Repeat the entries below exactly, pictures excluded.

(Data items)
○ ○ ○ ○

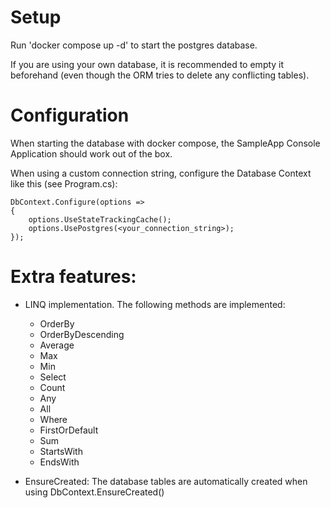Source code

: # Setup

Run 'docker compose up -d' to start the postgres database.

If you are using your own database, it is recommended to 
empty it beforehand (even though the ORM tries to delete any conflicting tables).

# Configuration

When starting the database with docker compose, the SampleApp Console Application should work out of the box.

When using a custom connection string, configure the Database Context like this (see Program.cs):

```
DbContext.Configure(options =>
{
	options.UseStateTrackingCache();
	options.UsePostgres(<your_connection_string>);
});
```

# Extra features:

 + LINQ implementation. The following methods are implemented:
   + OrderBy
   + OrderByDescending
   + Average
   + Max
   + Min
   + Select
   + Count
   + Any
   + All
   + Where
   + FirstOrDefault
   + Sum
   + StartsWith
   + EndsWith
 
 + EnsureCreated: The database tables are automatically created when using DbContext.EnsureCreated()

○ ○ ○ ○

RESPONSE BELOW:
Source code

: # Setup

Run 'docker compose up -d' to start the postgres database.

If you are using your own database, it is recommended to 
empty it beforehand (even though the ORM tries to delete any conflicting tables).

# Configuration

When starting the database with docker compose, the SampleApp Console Application should work out of the box.

When using a custom connection string, configure the Database Context like this (see Program.cs):

```
DbContext.Configure(options =>
{
	options.UseStateTrackingCache();
	options.UsePostgres(<your_connection_string>);
});
```

# Extra features:

 + LINQ implementation. The following methods are implemented:
   + OrderBy
   + OrderByDescending
   + Average
   + Max
   + Min
   + Select
   + Count
   + Any
   + All
   + Where
   + FirstOrDefault
   + Sum
   + StartsWith
   + EndsWith
 
 + EnsureCreated: The database tables are automatically created when using DbContext.EnsureCreated()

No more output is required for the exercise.